Your instructions:
Nothing but the lines from the one that contains "5. **Grid**: If" to the end of the records should be printed, both ends included, exactly as given.

Data provided:
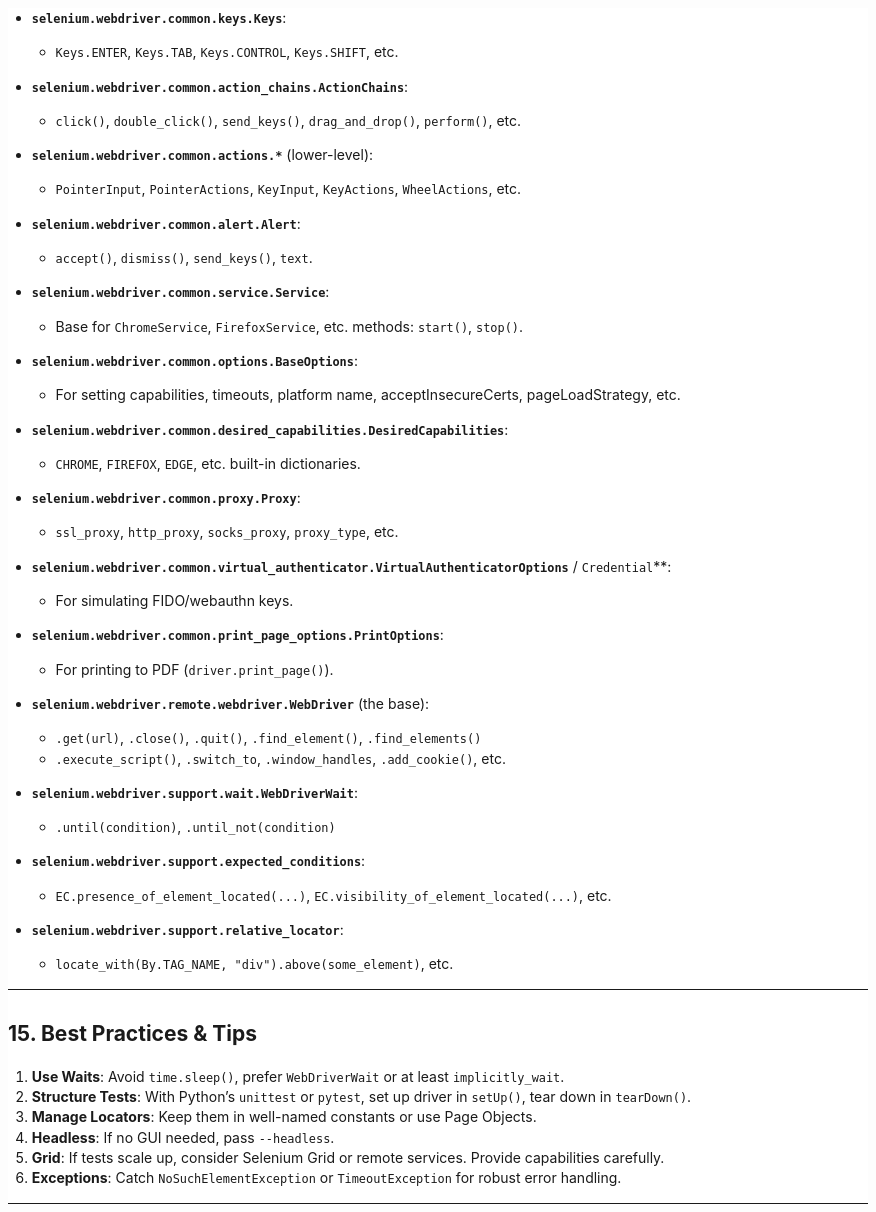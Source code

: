 - **`selenium.webdriver.common.keys.Keys`**:
  - `Keys.ENTER`, `Keys.TAB`, `Keys.CONTROL`, `Keys.SHIFT`, etc.

- **`selenium.webdriver.common.action_chains.ActionChains`**:
  - `click()`, `double_click()`, `send_keys()`, `drag_and_drop()`, `perform()`, etc.

- **`selenium.webdriver.common.actions.*`** (lower-level):
  - `PointerInput`, `PointerActions`, `KeyInput`, `KeyActions`, `WheelActions`, etc.

- **`selenium.webdriver.common.alert.Alert`**:
  - `accept()`, `dismiss()`, `send_keys()`, `text`.

- **`selenium.webdriver.common.service.Service`**:
  - Base for `ChromeService`, `FirefoxService`, etc. methods: `start()`, `stop()`.

- **`selenium.webdriver.common.options.BaseOptions`**:
  - For setting capabilities, timeouts, platform name, acceptInsecureCerts, pageLoadStrategy, etc.

- **`selenium.webdriver.common.desired_capabilities.DesiredCapabilities`**:
  - `CHROME`, `FIREFOX`, `EDGE`, etc. built-in dictionaries.

- **`selenium.webdriver.common.proxy.Proxy`**:
  - `ssl_proxy`, `http_proxy`, `socks_proxy`, `proxy_type`, etc.

- **`selenium.webdriver.common.virtual_authenticator.VirtualAuthenticatorOptions`** / `Credential`**:
  - For simulating FIDO/webauthn keys.

- **`selenium.webdriver.common.print_page_options.PrintOptions`**:
  - For printing to PDF (`driver.print_page()`).

- **`selenium.webdriver.remote.webdriver.WebDriver`** (the base):
  - `.get(url)`, `.close()`, `.quit()`, `.find_element()`, `.find_elements()`
  - `.execute_script()`, `.switch_to`, `.window_handles`, `.add_cookie()`, etc.

- **`selenium.webdriver.support.wait.WebDriverWait`**:
  - `.until(condition)`, `.until_not(condition)`

- **`selenium.webdriver.support.expected_conditions`**:
  - `EC.presence_of_element_located(...)`, `EC.visibility_of_element_located(...)`, etc.

- **`selenium.webdriver.support.relative_locator`**:
  - `locate_with(By.TAG_NAME, "div").above(some_element)`, etc.

---

## 15. Best Practices & Tips

1. **Use Waits**: Avoid `time.sleep()`, prefer `WebDriverWait` or at least `implicitly_wait`.
2. **Structure Tests**: With Python’s `unittest` or `pytest`, set up driver in `setUp()`, tear down in `tearDown()`.
3. **Manage Locators**: Keep them in well-named constants or use Page Objects.
4. **Headless**: If no GUI needed, pass `--headless`.
5. **Grid**: If tests scale up, consider Selenium Grid or remote services. Provide capabilities carefully.
6. **Exceptions**: Catch `NoSuchElementException` or `TimeoutException` for robust error handling.

---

Your solution:
5. **Grid**: If tests scale up, consider Selenium Grid or remote services. Provide capabilities carefully.
6. **Exceptions**: Catch `NoSuchElementException` or `TimeoutException` for robust error handling.

---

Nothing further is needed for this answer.